§ What you are asked to do
What lines of the data include the string "bread"? Copy them all.

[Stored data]
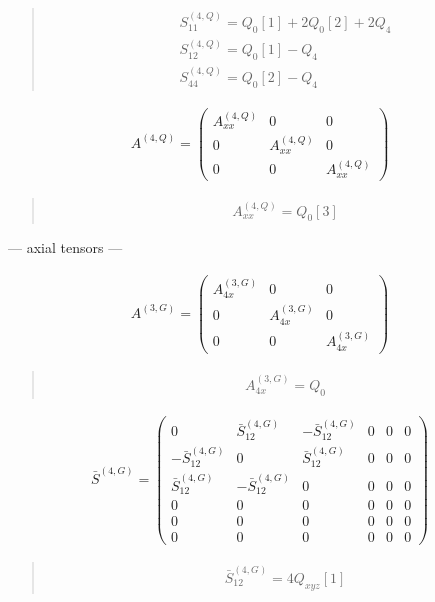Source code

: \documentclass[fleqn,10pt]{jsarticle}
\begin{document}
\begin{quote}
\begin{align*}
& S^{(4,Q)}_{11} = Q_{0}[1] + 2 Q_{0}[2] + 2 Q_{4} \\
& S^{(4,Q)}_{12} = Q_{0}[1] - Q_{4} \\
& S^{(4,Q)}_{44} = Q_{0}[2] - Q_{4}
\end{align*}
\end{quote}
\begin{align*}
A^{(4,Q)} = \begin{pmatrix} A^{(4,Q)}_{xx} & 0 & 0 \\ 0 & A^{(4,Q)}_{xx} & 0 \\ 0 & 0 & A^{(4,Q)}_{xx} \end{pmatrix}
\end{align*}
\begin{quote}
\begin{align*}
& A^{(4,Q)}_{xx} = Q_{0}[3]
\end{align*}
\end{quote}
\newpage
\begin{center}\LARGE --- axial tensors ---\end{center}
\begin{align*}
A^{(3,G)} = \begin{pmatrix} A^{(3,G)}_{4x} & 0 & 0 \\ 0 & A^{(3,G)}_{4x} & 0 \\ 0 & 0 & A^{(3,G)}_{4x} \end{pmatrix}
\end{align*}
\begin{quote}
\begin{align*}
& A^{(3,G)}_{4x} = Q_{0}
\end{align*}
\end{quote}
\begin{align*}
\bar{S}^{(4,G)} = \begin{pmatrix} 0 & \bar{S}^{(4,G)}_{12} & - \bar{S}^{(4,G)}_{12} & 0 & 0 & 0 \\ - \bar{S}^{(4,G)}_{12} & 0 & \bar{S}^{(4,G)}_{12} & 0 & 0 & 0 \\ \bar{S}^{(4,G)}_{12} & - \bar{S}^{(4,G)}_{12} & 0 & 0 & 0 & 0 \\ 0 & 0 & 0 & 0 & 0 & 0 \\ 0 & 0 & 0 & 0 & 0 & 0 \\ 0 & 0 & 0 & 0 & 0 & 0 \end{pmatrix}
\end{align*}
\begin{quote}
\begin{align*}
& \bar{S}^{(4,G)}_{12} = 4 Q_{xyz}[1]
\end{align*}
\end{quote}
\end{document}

---

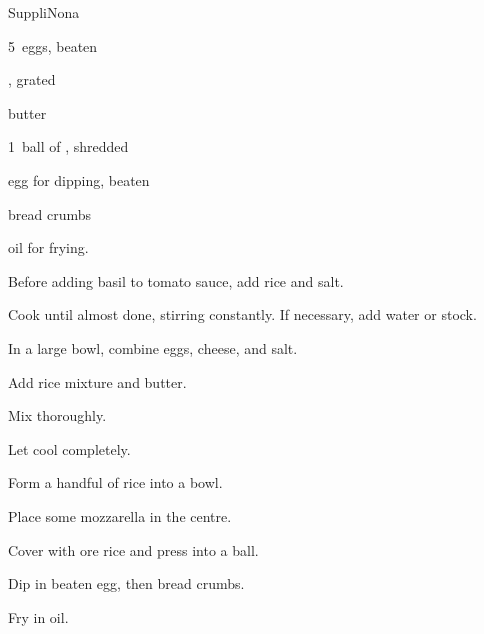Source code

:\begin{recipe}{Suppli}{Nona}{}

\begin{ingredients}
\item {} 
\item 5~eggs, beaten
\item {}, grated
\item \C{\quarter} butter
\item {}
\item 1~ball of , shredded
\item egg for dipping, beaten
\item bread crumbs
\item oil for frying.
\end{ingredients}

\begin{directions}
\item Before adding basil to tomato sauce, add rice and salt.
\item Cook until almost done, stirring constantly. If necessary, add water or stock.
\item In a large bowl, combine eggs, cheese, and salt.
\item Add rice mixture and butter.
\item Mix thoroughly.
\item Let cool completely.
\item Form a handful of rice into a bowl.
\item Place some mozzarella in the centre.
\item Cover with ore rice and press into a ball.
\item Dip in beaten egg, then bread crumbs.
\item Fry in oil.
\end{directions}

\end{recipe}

§ Result below
\item bread crumbs
\item Dip in beaten egg, then bread crumbs.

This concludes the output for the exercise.